What the task requires
Search the data below, and report every line in which "status" occurs.

Plain-text document sources
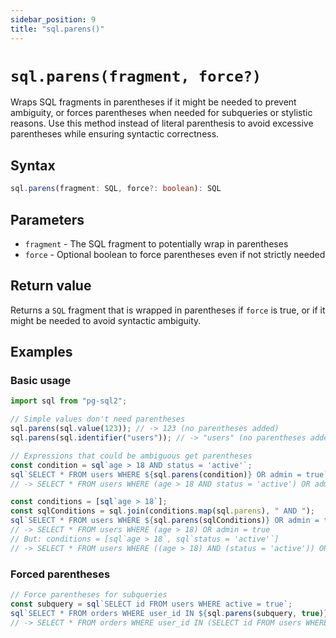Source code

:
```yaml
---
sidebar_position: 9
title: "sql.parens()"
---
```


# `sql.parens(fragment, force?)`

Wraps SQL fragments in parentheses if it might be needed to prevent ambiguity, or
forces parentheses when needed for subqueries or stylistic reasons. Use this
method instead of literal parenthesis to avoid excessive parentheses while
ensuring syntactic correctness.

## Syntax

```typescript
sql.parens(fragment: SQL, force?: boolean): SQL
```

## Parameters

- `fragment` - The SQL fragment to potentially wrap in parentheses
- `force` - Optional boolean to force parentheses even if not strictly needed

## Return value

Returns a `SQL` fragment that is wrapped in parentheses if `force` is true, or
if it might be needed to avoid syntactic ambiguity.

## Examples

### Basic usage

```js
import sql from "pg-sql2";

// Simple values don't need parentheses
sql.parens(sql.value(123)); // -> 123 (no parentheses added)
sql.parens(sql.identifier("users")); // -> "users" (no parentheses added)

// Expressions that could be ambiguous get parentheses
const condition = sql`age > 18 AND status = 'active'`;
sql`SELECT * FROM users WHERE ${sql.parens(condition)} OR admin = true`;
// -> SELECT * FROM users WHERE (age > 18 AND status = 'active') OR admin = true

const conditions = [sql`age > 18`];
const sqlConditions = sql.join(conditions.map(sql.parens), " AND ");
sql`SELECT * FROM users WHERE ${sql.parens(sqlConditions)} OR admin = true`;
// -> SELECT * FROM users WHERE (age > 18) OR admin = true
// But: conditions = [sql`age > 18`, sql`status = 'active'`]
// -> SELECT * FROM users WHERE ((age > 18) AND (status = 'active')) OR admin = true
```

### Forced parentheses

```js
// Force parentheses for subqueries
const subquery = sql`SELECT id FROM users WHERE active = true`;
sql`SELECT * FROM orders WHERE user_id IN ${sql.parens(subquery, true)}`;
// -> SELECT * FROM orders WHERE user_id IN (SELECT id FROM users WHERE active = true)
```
---
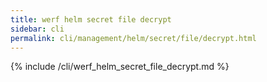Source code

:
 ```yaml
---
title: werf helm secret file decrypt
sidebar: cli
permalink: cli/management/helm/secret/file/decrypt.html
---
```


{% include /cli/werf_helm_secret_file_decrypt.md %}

Solution below
const condition = sql`age > 18 AND status = 'active'`;
// -> SELECT * FROM users WHERE (age > 18 AND status = 'active') OR admin = true
// But: conditions = [sql`age > 18`, sql`status = 'active'`]
// -> SELECT * FROM users WHERE ((age > 18) AND (status = 'active')) OR admin = true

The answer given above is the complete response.